Your assignment: For the string "Google", search the entries below and copy every line where it appears.

[Stored data]
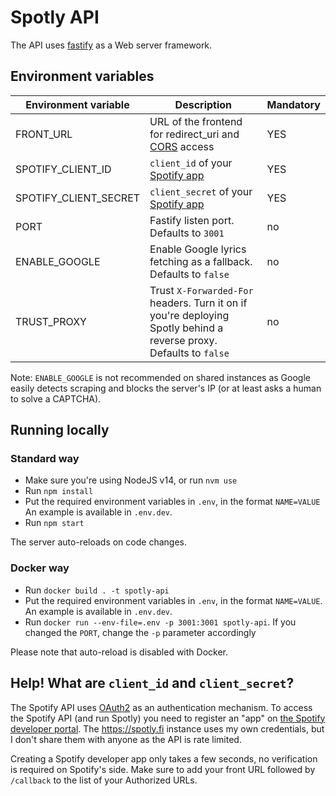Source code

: # Spotly API

The API uses [fastify](https://www.fastify.io/) as a Web server framework.

## Environment variables

| Environment variable  | Description                                                                                                        | Mandatory |
|-----------------------|--------------------------------------------------------------------------------------------------------------------|-----------|
| FRONT_URL             | URL of the frontend for redirect_uri and [CORS](https://developer.mozilla.org/en-US/docs/Web/HTTP/CORS) access     | YES       |
| SPOTIFY_CLIENT_ID     | `client_id` of your [Spotify app](https://developer.spotify.com/dashboard/)                                        | YES       |
| SPOTIFY_CLIENT_SECRET | `client_secret` of your [Spotify app](https://developer.spotify.com/dashboard/)                                    | YES       |
| PORT                  | Fastify listen port. Defaults to `3001`                                                                            | no        |
| ENABLE_GOOGLE         | Enable Google lyrics fetching as a fallback. Defaults to `false`                                                   | no        |
| TRUST_PROXY           | Trust `X-Forwarded-For` headers. Turn it on if you're deploying Spotly behind a reverse proxy. Defaults to `false` | no        |

Note: `ENABLE_GOOGLE` is not recommended on shared instances as Google easily
detects scraping and blocks the server's IP (or at least asks a human to solve a
CAPTCHA).

## Running locally

### Standard way

- Make sure you're using NodeJS v14, or run `nvm use`
- Run `npm install`
- Put the required environment variables in `.env`, in the format `NAME=VALUE`
  An example is available in `.env.dev`.
- Run `npm start`

The server auto-reloads on code changes.

### Docker way

- Run `docker build . -t spotly-api`
- Put the required environment variables in `.env`, in the format `NAME=VALUE`.
  An example is available in `.env.dev`.
- Run `docker run --env-file=.env -p 3001:3001 spotly-api`. If you changed the
  `PORT`, change the `-p` parameter accordingly

Please note that auto-reload is disabled with Docker.

## Help! What are `client_id` and `client_secret`?

The Spotify API uses [OAuth2](https://oauth.net/2/) as an authentication
mechanism. To access the Spotify API (and run Spotly) you need to register an
"app" on [the Spotify developer
portal](https://developer.spotify.com/dashboard/). The https://spotly.fi
instance uses my own credentials, but I don't share them with anyone as the API
is rate limited.

Creating a Spotify developer app only takes a few seconds, no verification is
required on Spotify's side. Make sure to add your front URL followed by
`/callback` to the list of your Authorized URLs.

Solution to this problem:
| ENABLE_GOOGLE         | Enable Google lyrics fetching as a fallback. Defaults to `false`                                                   | no        |
Note: `ENABLE_GOOGLE` is not recommended on shared instances as Google easily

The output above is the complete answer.